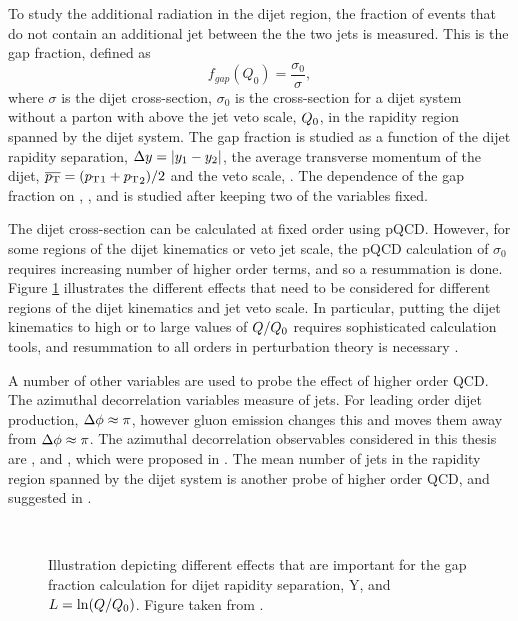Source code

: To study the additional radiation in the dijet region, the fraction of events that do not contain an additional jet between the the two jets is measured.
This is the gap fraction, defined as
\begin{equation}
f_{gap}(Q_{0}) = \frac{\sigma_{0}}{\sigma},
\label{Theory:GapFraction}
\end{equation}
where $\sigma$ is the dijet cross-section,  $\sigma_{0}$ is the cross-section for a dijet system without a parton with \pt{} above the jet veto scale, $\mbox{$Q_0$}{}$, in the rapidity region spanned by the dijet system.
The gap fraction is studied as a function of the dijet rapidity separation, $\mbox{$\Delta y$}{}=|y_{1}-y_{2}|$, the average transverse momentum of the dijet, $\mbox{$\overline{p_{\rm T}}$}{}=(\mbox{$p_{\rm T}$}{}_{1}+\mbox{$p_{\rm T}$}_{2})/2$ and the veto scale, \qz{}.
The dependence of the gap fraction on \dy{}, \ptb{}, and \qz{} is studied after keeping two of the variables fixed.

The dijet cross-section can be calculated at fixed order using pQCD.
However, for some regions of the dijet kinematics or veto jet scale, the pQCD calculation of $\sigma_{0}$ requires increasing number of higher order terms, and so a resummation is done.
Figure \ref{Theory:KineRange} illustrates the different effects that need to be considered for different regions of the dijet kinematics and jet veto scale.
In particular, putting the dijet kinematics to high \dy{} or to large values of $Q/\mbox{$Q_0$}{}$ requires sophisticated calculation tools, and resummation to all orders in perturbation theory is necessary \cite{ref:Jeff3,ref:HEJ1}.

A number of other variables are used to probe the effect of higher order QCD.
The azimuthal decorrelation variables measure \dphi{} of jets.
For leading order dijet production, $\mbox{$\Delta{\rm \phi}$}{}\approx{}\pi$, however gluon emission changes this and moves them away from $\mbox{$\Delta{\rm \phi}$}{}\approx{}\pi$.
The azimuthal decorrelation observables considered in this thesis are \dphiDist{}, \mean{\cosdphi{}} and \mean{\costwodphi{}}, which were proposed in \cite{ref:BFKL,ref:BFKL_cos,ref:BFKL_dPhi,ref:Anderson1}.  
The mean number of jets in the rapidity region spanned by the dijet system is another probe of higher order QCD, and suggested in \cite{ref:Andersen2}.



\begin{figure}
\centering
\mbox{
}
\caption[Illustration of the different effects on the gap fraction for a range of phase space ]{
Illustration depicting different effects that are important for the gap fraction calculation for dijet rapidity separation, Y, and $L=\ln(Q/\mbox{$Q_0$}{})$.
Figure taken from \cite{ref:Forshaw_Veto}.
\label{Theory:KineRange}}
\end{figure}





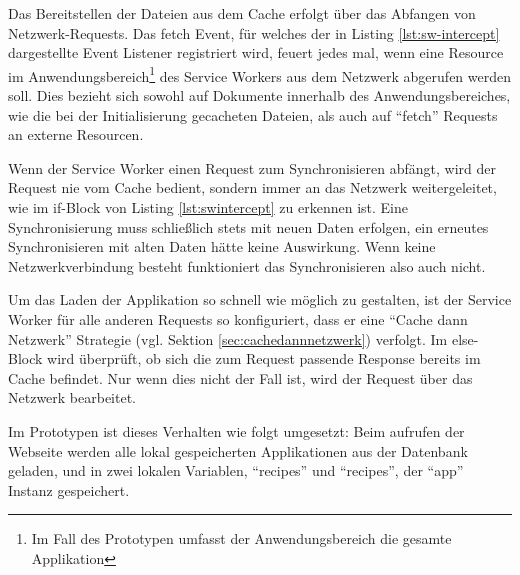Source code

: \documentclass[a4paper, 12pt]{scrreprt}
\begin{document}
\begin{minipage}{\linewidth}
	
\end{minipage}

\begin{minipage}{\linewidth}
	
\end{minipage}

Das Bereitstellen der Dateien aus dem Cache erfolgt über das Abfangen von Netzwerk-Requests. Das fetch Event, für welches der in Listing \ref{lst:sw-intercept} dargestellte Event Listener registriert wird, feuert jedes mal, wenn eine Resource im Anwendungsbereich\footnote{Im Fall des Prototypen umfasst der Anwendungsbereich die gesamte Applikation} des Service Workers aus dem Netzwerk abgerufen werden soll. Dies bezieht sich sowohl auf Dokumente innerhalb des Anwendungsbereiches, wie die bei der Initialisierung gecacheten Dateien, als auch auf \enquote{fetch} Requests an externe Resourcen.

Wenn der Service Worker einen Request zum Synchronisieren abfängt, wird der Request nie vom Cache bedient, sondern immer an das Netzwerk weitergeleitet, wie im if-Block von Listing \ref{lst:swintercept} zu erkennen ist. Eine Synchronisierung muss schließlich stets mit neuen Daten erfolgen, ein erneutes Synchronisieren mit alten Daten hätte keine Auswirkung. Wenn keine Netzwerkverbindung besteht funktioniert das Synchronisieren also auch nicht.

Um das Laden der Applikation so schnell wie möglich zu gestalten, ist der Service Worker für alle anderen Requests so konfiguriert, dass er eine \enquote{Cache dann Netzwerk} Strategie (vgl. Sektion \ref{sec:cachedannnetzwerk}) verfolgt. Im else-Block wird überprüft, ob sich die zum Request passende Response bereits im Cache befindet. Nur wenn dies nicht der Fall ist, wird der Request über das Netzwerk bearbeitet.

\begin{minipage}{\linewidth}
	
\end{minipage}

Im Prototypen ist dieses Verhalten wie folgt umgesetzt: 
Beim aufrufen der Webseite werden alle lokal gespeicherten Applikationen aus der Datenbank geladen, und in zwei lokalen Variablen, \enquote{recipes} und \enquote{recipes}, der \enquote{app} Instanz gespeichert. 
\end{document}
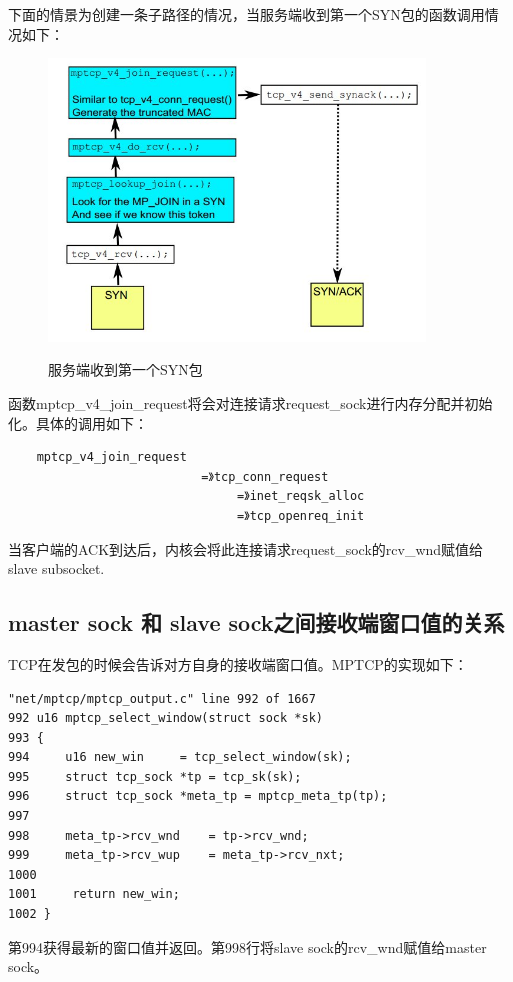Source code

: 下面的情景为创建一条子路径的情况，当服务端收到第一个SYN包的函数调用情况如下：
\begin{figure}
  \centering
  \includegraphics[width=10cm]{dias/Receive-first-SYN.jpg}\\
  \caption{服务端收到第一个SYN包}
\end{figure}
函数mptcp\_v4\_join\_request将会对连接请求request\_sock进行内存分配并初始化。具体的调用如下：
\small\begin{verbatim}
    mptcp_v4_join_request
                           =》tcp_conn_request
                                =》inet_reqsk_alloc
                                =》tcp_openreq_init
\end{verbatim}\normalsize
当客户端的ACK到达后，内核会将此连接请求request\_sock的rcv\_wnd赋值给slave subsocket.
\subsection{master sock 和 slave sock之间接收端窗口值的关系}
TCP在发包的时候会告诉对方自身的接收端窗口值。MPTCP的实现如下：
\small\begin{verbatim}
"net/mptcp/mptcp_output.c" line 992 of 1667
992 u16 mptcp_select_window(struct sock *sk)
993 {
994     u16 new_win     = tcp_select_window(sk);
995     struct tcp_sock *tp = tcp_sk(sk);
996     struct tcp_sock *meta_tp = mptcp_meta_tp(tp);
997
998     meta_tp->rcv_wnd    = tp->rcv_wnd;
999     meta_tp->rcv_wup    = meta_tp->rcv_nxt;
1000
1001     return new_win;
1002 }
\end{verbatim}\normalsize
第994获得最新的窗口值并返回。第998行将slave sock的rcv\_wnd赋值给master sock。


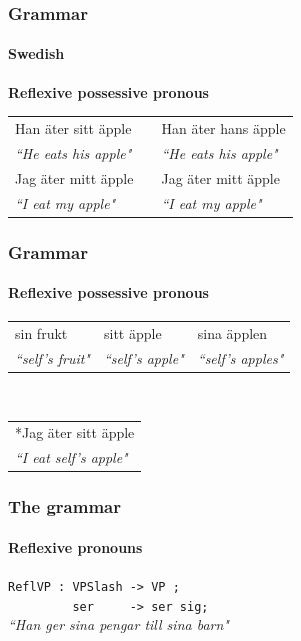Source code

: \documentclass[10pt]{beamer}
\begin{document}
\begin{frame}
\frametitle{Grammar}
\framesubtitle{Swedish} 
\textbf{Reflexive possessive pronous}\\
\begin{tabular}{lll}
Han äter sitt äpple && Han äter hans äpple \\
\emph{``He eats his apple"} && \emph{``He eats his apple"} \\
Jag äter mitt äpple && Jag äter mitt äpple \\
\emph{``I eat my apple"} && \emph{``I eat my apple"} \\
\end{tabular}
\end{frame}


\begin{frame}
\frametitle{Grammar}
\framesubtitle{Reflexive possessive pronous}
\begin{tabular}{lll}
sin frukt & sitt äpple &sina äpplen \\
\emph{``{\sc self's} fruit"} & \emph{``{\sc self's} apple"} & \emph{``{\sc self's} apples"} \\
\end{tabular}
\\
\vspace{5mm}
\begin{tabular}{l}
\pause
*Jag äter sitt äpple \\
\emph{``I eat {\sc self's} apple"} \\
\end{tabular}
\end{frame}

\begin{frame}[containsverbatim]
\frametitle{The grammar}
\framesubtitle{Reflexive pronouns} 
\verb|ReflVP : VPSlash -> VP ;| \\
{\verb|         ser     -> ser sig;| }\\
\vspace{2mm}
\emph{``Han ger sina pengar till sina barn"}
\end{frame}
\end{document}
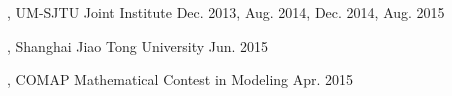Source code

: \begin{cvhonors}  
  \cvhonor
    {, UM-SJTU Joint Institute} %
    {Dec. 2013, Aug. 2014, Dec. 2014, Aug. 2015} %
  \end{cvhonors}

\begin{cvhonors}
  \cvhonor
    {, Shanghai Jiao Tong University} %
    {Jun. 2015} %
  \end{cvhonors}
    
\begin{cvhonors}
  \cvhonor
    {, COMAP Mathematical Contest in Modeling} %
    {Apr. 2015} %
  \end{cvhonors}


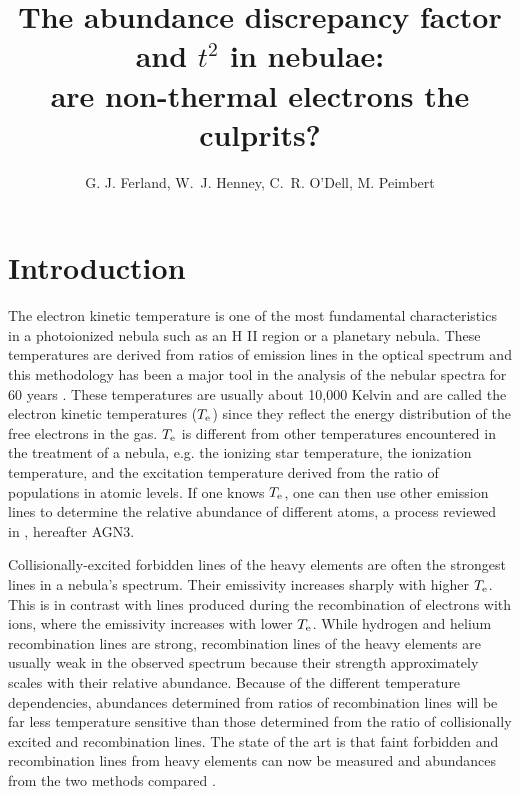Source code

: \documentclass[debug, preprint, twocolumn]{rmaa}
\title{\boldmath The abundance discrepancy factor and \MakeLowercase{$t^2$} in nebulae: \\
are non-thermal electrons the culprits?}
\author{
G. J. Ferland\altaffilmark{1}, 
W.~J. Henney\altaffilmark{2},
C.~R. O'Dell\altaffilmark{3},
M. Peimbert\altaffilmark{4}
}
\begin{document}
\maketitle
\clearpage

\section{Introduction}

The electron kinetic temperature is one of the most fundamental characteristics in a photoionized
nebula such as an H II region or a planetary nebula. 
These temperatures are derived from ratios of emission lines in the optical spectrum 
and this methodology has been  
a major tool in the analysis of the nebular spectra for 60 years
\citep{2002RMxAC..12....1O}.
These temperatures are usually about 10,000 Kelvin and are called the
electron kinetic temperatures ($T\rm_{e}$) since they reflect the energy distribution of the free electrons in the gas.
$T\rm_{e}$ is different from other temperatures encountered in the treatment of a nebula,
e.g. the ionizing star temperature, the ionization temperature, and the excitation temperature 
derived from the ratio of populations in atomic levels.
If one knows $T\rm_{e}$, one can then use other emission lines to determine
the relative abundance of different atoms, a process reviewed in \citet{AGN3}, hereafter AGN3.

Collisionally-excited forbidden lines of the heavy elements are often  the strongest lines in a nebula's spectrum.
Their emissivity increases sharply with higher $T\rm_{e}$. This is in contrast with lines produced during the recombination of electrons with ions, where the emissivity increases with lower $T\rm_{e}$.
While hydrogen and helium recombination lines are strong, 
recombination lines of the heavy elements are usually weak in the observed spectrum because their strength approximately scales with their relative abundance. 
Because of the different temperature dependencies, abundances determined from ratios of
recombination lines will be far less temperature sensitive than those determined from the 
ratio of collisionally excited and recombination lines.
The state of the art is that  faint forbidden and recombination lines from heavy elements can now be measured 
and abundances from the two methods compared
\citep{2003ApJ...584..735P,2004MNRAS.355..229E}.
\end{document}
----
> _What needs to be done_
Everything from the top line of the data down to and including the line with "where $\sigma$ is" is to be copied, except the pictures.

> _Result of the exercise_
Source code

: To study the additional radiation in the dijet region, the fraction of events that do not contain an additional jet between the the two jets is measured.
This is the gap fraction, defined as
\begin{equation}
f_{gap}(Q_{0}) = \frac{\sigma_{0}}{\sigma},
\label{Theory:GapFraction}
\end{equation}
where $\sigma$ is the dijet cross-section,  $\sigma_{0}$ is the cross-section for a dijet system without a parton with \pt{} above the jet veto scale, $\mbox{$Q_0$}{}$, in the rapidity region spanned by the dijet system.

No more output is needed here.